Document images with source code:
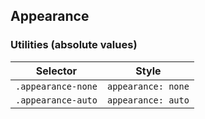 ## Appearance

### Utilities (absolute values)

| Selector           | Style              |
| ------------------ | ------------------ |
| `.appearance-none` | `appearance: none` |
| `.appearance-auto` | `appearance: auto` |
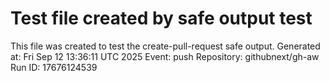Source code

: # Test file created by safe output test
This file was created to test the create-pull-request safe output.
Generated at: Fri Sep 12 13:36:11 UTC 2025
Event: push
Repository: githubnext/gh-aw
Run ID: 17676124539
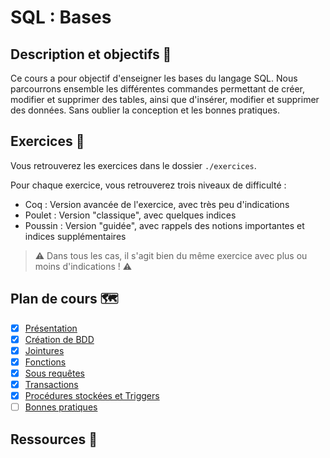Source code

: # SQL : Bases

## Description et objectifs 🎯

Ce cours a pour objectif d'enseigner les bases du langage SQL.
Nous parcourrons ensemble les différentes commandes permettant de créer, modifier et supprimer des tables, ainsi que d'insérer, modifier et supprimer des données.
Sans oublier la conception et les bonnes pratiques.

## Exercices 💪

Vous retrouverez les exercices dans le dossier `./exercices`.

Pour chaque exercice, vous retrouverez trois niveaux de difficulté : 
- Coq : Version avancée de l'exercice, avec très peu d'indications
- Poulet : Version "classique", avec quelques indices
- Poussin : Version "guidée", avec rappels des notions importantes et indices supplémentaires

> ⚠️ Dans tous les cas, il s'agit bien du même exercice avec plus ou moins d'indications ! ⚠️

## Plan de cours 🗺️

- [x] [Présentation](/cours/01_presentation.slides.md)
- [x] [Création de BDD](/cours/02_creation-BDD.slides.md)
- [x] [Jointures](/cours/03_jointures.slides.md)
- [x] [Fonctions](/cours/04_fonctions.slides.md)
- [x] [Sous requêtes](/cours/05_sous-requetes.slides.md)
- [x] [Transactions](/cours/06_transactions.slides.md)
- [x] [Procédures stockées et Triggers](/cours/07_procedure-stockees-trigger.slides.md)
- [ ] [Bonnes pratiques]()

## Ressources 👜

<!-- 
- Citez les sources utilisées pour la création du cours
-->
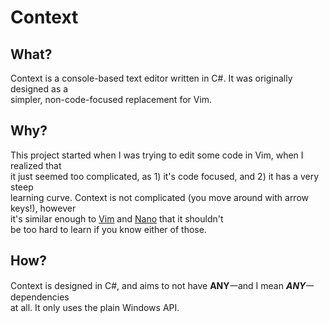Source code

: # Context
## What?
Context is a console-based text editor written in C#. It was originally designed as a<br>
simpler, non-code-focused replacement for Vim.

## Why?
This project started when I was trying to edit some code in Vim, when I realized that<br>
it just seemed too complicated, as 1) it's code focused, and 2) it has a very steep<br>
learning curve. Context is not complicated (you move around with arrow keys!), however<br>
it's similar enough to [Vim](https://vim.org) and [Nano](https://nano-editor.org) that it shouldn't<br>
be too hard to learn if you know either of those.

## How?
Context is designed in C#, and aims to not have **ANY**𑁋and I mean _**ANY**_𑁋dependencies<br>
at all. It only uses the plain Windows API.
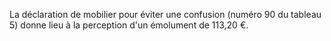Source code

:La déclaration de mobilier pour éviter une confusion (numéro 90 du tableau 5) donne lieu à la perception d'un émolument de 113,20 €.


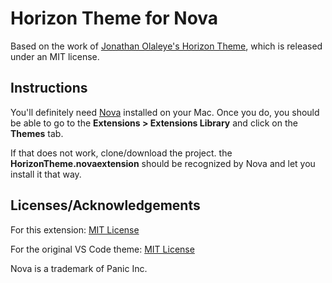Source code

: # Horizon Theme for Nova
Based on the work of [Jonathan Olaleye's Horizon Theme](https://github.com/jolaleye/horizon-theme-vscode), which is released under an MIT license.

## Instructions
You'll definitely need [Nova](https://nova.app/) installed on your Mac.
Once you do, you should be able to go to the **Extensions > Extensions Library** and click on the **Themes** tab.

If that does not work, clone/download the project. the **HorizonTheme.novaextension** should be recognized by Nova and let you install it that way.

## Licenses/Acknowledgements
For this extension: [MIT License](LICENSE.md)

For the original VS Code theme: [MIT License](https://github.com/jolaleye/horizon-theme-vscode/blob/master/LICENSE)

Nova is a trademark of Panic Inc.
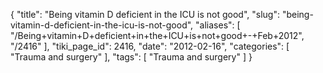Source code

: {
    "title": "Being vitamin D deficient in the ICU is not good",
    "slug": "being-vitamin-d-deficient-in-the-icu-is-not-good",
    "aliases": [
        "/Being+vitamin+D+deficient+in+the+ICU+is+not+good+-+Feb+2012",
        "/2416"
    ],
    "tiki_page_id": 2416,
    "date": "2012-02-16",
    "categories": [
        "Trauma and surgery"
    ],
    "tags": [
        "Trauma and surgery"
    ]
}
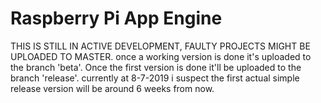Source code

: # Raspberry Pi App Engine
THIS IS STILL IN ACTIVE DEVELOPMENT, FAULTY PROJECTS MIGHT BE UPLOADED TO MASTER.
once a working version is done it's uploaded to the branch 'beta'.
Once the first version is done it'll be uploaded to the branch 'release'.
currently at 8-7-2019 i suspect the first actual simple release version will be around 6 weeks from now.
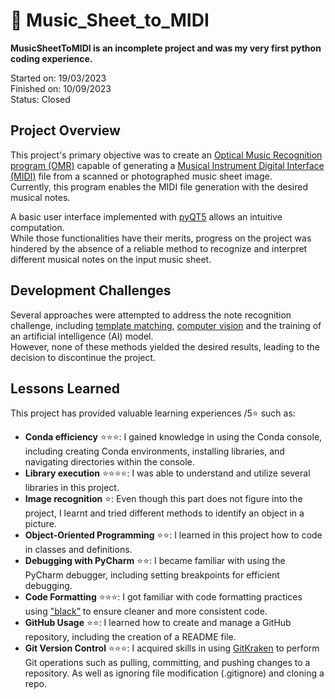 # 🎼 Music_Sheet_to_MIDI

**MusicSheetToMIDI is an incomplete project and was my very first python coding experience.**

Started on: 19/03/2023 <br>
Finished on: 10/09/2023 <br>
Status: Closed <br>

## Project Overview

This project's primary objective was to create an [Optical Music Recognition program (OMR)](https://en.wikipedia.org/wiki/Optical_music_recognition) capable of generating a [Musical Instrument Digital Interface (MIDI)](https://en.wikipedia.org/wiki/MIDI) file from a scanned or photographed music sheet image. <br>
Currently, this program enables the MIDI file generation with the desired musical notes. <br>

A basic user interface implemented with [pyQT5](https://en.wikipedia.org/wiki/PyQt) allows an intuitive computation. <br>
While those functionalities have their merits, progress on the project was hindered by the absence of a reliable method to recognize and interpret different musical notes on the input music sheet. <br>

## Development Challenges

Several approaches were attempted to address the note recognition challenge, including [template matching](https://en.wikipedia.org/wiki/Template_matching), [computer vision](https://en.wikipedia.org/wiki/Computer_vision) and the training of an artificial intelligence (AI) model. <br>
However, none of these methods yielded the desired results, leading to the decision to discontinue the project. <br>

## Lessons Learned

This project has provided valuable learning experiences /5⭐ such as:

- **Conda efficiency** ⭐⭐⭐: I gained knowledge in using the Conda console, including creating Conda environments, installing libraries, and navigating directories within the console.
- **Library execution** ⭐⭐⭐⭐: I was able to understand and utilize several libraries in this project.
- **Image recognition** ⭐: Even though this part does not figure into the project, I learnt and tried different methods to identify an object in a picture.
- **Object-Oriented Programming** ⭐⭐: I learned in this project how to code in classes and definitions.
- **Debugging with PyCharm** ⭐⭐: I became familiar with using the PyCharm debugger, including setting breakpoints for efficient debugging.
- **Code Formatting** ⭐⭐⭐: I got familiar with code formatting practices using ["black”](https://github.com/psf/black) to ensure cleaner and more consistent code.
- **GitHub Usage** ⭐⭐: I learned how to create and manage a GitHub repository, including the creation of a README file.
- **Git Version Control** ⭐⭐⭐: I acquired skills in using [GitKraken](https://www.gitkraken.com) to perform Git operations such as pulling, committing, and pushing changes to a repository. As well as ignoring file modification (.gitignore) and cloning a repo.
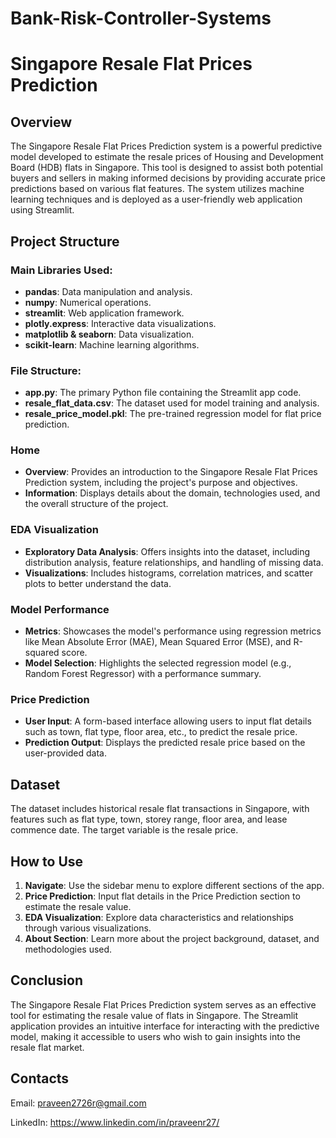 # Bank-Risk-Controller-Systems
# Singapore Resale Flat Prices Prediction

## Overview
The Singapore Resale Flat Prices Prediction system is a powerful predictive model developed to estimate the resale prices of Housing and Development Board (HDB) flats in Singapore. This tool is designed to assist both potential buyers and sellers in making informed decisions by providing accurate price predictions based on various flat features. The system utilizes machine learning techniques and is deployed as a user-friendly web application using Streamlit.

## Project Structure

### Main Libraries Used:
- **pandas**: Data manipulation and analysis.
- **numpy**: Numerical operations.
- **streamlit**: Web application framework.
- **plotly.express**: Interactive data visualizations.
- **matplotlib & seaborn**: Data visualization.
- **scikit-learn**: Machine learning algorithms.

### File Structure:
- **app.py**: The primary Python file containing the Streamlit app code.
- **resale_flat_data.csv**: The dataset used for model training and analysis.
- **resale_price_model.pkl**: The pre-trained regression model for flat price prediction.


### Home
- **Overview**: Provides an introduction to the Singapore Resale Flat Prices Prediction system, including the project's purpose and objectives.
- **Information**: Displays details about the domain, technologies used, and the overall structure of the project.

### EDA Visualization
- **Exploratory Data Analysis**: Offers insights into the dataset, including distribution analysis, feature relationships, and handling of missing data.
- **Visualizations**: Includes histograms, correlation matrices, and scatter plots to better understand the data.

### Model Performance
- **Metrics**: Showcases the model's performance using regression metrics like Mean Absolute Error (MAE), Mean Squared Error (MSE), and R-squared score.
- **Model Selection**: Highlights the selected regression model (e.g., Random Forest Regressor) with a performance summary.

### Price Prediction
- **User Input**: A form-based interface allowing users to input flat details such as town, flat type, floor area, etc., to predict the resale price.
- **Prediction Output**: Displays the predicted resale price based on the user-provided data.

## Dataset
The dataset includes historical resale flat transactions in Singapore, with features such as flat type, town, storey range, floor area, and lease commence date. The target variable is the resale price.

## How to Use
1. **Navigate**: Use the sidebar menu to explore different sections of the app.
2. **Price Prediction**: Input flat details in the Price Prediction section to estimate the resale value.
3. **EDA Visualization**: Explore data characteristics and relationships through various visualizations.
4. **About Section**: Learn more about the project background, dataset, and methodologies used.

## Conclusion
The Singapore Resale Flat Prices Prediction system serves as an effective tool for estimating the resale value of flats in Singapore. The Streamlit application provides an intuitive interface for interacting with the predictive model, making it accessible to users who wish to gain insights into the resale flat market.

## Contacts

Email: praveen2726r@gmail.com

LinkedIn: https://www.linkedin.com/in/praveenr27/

__Work request__. Write out, from the lines above, only those from the line with "- **plotly.express**: Interactive" to the line with "- **app.py**: The", exactly as given, including the first and the last.

__Answer space__.
- **plotly.express**: Interactive data visualizations.
- **matplotlib & seaborn**: Data visualization.
- **scikit-learn**: Machine learning algorithms.

### File Structure:
- **app.py**: The primary Python file containing the Streamlit app code.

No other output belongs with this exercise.